Task description |
Word for word, set down every line of the entries below from the line with "A possible additional" to the line with "access. To address", including both, and no other line.

Given data |
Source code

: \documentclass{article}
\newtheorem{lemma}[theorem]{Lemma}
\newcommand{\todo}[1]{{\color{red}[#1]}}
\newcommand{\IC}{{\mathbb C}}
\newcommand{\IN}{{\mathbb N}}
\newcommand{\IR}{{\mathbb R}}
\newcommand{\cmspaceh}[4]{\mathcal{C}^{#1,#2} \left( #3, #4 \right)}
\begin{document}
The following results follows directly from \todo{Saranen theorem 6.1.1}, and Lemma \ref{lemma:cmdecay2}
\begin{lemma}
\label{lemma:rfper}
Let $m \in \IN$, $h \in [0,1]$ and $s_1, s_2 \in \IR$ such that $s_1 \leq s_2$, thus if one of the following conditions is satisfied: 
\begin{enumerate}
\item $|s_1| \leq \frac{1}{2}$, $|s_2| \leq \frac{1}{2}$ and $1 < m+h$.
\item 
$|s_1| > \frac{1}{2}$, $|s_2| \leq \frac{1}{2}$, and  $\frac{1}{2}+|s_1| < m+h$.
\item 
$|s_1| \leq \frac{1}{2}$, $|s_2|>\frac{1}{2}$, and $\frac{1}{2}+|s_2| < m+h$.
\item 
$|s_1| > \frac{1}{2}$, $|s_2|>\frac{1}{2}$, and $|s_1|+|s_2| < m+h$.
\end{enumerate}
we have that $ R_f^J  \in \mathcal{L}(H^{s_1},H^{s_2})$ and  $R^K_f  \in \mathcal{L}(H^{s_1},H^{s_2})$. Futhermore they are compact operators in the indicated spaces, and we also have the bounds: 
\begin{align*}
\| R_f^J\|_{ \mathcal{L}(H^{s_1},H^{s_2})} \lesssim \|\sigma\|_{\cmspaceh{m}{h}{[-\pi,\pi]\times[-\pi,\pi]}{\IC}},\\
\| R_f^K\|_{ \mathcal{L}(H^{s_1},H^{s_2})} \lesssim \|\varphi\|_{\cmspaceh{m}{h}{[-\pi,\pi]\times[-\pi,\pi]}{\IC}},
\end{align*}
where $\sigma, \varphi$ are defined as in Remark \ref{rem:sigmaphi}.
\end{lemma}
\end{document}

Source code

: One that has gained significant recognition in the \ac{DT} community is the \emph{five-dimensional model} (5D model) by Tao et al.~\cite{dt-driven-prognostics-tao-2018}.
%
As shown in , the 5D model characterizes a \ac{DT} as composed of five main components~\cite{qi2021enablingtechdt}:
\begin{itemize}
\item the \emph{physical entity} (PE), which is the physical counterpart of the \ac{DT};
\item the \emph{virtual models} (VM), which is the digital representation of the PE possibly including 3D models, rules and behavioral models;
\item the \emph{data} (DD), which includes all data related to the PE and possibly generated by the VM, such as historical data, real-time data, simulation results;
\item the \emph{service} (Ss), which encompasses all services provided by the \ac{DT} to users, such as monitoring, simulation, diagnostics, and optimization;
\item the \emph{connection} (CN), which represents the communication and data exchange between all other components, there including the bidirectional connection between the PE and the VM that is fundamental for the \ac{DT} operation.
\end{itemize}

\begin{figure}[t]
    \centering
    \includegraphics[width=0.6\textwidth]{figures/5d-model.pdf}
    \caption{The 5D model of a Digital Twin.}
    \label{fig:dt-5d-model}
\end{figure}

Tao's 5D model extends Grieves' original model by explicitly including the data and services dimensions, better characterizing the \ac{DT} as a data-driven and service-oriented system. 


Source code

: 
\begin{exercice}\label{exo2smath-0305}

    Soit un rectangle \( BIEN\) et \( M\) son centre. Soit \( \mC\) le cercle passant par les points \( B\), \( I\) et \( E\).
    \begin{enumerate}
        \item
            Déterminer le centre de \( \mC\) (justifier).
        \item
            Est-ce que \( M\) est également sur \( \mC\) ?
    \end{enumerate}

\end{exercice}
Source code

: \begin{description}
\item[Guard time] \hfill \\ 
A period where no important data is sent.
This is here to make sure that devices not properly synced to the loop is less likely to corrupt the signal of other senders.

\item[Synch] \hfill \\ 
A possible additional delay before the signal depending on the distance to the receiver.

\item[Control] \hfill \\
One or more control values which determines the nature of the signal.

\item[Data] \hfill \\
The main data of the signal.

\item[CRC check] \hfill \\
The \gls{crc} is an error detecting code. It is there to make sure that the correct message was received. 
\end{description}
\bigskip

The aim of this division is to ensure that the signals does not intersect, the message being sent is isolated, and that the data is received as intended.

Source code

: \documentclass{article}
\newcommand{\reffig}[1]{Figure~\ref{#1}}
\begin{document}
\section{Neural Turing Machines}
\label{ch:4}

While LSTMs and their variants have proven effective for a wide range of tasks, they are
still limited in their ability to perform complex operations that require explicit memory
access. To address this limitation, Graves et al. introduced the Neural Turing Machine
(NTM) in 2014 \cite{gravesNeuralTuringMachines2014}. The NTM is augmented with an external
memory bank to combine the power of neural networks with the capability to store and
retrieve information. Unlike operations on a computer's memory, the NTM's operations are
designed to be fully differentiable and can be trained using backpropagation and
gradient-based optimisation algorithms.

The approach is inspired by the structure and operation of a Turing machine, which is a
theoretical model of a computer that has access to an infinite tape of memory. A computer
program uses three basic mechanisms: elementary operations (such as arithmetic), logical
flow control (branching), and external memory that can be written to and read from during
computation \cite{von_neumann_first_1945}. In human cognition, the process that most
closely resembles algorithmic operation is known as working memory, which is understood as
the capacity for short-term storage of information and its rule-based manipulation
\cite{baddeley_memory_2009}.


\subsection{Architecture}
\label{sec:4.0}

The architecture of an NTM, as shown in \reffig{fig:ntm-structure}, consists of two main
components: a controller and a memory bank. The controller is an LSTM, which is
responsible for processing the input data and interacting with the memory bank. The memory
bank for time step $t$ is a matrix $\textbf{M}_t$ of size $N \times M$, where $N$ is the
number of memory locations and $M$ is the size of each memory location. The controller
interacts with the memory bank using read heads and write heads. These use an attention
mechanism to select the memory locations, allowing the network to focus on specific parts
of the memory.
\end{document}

Your solution |
A possible additional delay before the signal depending on the distance to the receiver.

\item[Control] \hfill \\
One or more control values which determines the nature of the signal.

\item[Data] \hfill \\
The main data of the signal.

\item[CRC check] \hfill \\
The \gls{crc} is an error detecting code. It is there to make sure that the correct message was received. 
\end{description}
\bigskip

The aim of this division is to ensure that the signals does not intersect, the message being sent is isolated, and that the data is received as intended.

Source code

: \documentclass{article}
\newcommand{\reffig}[1]{Figure~\ref{#1}}
\begin{document}
\section{Neural Turing Machines}
\label{ch:4}

While LSTMs and their variants have proven effective for a wide range of tasks, they are
still limited in their ability to perform complex operations that require explicit memory
access. To address this limitation, Graves et al. introduced the Neural Turing Machine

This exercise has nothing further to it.